Estes eventos climáticos extremos são cada vez mais frequentes, e cientistas os associam às mudanças climáticas e ao padrão emergente do El Niño.
Medidas de segurança e impacto na rotina
Em resposta à tempestade, Pequim declarou seu segundo nível mais alto de alerta. A agência oficial de notícias Xinhua informou que 250 linhas de ônibus foram suspensas e 150 atrações turísticas fecharam nesta quarta-feira (12).
Além disso, dez linhas de metrô operaram com velocidade reduzida, gerando inconvenientes significativos. Um morador de Henan, Zhao Junxia, comentou que o tufão afeta o trabalho, a vida e causa muitos problemas com alimentação e transporte.
Cenário de inundações e precipitação recorde
As chuvas torrenciais transformaram vias de várias faixas em Pequim em verdadeiros rios, conforme vídeos divulgados pelo site chinês Rednote. Carros e ônibus ficaram parcialmente submersos, paralisando o tráfego na cidade.

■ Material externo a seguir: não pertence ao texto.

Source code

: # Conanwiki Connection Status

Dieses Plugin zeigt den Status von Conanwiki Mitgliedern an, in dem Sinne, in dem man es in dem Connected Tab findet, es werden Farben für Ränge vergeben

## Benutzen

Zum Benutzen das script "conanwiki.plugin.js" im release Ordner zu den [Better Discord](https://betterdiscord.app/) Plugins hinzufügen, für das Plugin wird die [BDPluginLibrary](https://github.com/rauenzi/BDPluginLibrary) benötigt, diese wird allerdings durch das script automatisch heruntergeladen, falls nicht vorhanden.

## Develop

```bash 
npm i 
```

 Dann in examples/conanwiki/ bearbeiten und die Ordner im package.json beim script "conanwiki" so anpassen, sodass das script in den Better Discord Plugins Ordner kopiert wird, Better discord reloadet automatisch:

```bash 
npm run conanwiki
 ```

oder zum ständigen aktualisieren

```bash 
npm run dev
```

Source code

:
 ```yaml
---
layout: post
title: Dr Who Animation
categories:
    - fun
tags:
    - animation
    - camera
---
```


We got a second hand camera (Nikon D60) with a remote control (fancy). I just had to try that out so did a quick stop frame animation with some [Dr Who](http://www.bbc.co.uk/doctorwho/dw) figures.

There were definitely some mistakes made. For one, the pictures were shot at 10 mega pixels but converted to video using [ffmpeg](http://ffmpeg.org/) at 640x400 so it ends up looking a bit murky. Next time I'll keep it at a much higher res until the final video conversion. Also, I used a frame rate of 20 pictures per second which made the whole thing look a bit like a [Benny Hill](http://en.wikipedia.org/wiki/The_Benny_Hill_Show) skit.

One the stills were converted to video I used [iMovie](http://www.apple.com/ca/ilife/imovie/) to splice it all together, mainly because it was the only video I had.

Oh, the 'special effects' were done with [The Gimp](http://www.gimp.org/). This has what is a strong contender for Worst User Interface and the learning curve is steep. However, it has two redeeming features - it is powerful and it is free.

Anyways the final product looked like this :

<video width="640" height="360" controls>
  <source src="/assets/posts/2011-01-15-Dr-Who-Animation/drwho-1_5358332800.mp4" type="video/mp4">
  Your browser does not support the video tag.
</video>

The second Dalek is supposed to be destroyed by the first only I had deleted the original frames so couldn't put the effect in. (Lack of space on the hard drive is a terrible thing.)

O distrito de Changping, na zona norte, registrou a maior precipitação por hora. Foram impressionantes 90,7mm de chuva em uma hora a partir das 9h da manhã.
O percurso do tufão e próximos riscos
O tufão Dolphin enfraqueceu esta semana, após percorrer mais de 6.000 km e atingir a costa de Zhejiang no domingo (9). Contudo, seus remanescentes ainda transportam umidade tropical para o interior.
Esta umidade persistente ameaça novas inundações em outras áreas do país. A atenção permanece alta diante dos riscos climáticos.